Military operations against Bosnian Serbs and sanctions to Serbia have paved the way to the Dayton Treaty in 1995. What needs to happen to prepare Dayton 2? The attempt of agreeing of the new constitutional arrangement in Butmir-base has not given results, because it is not enough to lead the negotiations about Bosnia and Herzegovina in the airport base (Wright-Peterson) to make them a success.

Instead of trying to build a functional Bosnian state, the politicians of the national elites use the Dayton structures to cover their desire for achieving their war goals, although by other means. Bosnia is divided into two entities united through weak central institutions and placed under international custody until it stabilizes and becomes “functional state”.

Nowadays, almost everyone in the BaH feels vulnerable and unfairly treated and this feeling of persecution brings everyone into a vicious circle of conflict escalation. Interethnic incidents are increasing, from the monthly average of seven incidents in 2007, nine incidents in 2008, to the monthly average of almost 13 incidents in 2009.

On the other hand, the history of EU is also the history of its enlargement. I emphasize that the EU has to remain a union open to new members and new initiatives. There must not come to the division to the central and peripheral zones. Its political, economical and culturological benefits need to be evenly spread.

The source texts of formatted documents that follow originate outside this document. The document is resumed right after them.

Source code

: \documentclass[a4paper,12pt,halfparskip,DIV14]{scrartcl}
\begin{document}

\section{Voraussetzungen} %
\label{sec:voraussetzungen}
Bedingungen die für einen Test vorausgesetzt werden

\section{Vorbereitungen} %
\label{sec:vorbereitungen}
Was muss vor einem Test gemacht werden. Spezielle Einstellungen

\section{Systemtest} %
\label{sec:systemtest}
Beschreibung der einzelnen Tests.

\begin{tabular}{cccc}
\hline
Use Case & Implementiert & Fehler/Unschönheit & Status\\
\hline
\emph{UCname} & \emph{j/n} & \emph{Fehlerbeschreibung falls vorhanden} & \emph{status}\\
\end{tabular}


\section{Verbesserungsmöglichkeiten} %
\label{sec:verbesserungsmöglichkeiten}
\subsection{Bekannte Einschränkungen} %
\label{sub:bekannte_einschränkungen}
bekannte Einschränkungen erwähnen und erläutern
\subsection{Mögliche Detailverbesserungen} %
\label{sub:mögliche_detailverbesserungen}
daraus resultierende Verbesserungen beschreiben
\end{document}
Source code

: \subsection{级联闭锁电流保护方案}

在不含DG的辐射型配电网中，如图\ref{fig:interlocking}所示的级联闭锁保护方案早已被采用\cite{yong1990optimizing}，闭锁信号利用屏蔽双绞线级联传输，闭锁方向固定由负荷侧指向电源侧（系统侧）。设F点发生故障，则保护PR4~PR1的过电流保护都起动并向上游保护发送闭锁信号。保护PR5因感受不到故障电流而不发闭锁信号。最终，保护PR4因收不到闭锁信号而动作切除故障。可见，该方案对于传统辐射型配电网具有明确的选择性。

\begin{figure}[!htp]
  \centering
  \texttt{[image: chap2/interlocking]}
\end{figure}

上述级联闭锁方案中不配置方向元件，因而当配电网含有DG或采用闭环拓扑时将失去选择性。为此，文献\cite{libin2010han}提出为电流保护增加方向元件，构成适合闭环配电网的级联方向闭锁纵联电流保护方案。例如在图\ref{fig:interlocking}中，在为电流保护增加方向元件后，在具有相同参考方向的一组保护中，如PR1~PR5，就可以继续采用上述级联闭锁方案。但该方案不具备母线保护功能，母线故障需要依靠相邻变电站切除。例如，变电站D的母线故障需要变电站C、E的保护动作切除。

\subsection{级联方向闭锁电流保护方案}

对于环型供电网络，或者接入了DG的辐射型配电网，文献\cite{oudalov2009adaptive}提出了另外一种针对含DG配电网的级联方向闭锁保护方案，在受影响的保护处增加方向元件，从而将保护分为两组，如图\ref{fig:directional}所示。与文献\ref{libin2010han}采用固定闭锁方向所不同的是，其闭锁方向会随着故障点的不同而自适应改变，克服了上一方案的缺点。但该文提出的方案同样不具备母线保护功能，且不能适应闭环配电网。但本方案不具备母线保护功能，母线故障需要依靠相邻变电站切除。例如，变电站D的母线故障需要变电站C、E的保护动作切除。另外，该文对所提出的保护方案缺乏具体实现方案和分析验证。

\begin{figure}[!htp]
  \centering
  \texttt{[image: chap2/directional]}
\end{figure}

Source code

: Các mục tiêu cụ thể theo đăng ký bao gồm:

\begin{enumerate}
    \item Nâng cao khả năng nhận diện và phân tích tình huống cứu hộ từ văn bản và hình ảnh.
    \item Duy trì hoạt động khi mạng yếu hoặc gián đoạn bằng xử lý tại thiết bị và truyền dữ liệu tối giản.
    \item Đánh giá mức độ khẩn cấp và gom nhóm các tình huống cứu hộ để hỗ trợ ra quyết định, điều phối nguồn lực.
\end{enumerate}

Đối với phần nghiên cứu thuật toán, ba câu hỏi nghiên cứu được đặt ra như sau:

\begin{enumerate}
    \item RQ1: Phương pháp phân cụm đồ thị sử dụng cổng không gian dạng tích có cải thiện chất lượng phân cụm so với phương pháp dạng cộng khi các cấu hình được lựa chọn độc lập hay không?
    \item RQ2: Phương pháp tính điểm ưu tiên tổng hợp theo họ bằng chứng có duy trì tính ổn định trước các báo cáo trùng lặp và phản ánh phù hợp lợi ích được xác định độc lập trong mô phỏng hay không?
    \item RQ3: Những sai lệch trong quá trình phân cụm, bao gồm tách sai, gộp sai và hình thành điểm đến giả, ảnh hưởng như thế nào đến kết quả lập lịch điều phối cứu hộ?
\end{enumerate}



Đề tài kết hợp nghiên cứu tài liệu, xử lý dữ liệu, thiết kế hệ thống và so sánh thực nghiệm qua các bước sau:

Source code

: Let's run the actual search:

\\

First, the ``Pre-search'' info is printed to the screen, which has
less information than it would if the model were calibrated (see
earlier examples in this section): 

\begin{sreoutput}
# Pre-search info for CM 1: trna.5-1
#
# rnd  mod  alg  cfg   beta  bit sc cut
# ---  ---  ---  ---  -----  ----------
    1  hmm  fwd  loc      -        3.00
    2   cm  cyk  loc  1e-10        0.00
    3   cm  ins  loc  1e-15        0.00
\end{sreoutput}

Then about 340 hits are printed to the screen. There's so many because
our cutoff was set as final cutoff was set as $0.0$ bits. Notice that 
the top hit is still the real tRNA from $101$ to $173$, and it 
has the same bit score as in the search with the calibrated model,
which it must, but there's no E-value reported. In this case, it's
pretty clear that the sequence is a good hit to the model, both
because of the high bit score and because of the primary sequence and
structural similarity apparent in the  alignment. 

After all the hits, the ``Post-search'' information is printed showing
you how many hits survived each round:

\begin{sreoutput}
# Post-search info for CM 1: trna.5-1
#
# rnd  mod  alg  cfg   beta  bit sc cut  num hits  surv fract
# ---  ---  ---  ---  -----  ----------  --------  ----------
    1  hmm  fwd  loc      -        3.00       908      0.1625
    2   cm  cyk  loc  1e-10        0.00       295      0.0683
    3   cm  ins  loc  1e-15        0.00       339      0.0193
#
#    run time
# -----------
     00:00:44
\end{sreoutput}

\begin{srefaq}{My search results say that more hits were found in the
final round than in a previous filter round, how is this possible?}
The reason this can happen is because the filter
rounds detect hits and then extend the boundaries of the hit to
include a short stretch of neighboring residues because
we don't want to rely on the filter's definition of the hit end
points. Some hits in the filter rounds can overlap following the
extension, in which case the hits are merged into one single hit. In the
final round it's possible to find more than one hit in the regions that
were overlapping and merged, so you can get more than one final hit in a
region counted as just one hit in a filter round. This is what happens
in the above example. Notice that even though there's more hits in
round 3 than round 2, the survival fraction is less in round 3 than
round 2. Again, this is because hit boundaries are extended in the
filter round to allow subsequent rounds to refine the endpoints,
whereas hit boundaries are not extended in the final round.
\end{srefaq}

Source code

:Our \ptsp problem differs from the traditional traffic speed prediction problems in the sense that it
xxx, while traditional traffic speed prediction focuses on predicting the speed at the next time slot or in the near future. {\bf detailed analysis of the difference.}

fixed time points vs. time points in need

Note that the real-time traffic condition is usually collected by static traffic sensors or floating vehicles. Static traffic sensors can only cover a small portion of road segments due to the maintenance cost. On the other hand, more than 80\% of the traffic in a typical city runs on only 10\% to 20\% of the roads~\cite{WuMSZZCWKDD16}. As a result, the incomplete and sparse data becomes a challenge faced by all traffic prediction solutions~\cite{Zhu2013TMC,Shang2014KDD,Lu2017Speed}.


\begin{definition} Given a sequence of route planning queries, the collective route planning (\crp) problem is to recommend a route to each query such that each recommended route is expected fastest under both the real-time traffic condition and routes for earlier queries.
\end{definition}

EU is the association whose outer borders have continuously been changing from its very begin. This is, I believe, the prerequisite of its survival in the increasing competitiveness of the globalization environment.

Much remains unsolved in the European story; from the final external borders to the internal organization. EU as the most important and the most successful project in the entire European history continues to seek an identity, which outgrows statistical values and economical ratios. Questions arise on the Europe of citizens, Europe of regions, Europe of nations, and all the dilemmas basically incorporate the fear of bureaucraticizing the organization or turning the EU into the Europe of elites.

Membership in the EU cannot be a project of a political elite just charged to citizens. EU as project nowadays is facing a certain crisis of the legitimacy (lowest ever response to the Euro-parliament elections, serious problem with common currency, resistance to further enlargement etc).

This is why it must not be forgotten that for entering the Union, the twofold support is needed: EU Members’ support to Western Balkans countries entry, but also the support of the Western Balkans countries citizens to the entry!
As things are today, Croatia will, most probably, celebrating 20th anniversary of its international recognition with its fresh status of a EU member in 2012. I do hope that rest of Western Balkans countries will follow Croatia in the years to come. For the sake of EU itself and Altiero Spinelli vision.